For years, the anonymity service Tor has been the best way to stay private online and dodge web censorship. Much to the ire of governments and law enforcement agencies, Tor encrypts your web traffic and sends it through a chain of computers, making it very hard for people to track you online. Authoritarian governments see it as a particular threat to their longevity, and in recent months, Russia has stepped up its long-term ambition to block Tor—although not without a fight.
In December 2021, Russia’s media regulator, Roskomnadzor, enacted a 4-year-old court order that allows it to order internet service providers (ISPs) to block the Tor Project website, where the Tor Browser can be downloaded, and restrict access to its services. Since then, censors have been locked in a battle with Tor’s technical team and users in Russia, who are pushing to keep the Tor network online and allow people to access the uncensored web, which is otherwise heavily restricted in the country.
Russia’s efforts to block Tor come in two flavors: the technical and the political. So far, Tor has had some success on both fronts. It has found ways to avoid Russian blocking efforts, and this month, it was removed from Russia’s list of blocked websites following a legal challenge. (Although this doesn’t mean blocking efforts will instantly end.)
“We are being attacked by the Russian government, they are trying to block Tor,” says Gustavo Gus, community team lead of the Tor Project. The past few months have seen Russian officials adapt their tactics, Gus says, while the Tor Project’s anti-censorship engineers have successfully launched updates to stop its services from being blocked. “The fight is not over,” Gus says. “People can connect to Tor. People can easily bypass censorship.”
In Russia, the internet infrastructure is relatively decentralized: ISPs can receive blocking orders from Roskomnadzor, but it’s up to individual companies to implement them. (China is the only country to have effectively blocked Tor, which was possible due to more centralized internet control).
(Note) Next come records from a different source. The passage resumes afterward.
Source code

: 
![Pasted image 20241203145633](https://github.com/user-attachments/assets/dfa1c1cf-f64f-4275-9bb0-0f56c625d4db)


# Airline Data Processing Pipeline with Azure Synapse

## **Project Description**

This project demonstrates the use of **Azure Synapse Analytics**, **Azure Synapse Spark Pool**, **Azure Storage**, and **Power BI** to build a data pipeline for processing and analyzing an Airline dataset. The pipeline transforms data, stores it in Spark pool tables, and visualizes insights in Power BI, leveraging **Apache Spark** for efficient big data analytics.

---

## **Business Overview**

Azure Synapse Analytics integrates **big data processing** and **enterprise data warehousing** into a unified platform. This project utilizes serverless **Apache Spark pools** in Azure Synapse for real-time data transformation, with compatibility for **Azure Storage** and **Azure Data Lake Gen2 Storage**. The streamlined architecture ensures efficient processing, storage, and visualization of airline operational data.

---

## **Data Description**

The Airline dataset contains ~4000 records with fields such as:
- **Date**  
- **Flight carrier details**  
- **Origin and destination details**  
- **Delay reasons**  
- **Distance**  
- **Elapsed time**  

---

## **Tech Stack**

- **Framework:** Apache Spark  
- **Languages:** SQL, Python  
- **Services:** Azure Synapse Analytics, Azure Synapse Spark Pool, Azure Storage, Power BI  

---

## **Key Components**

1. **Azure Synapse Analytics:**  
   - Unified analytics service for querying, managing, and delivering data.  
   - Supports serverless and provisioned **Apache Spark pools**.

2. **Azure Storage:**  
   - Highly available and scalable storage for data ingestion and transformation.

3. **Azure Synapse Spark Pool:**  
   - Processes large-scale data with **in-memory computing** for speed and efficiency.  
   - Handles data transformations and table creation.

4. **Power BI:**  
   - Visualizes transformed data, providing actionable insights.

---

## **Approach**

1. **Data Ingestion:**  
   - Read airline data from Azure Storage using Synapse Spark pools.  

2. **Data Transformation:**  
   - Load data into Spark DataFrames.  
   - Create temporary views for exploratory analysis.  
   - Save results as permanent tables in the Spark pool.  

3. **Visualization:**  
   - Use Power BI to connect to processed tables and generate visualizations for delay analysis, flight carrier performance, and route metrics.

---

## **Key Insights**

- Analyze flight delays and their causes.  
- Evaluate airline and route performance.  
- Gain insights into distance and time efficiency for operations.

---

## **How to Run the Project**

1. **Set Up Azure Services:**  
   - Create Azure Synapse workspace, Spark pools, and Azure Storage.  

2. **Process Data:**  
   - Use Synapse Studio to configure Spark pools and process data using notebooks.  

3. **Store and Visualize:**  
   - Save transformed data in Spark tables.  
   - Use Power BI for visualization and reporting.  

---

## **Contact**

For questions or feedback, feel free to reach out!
While Russian authorities have been installing new equipment that uses deep packet inspection to monitor and block online services, the effectiveness of these blocks is mixed.
“The censorship that’s happening in Russia is not constant and uniform,” Gus says. Gus explains that because of different ISPs, Tor may be blocked for some people but not others, even those in the same city. Both Tor’s metrics and external analysis appear to show the dwindling effectiveness of Russian censorship.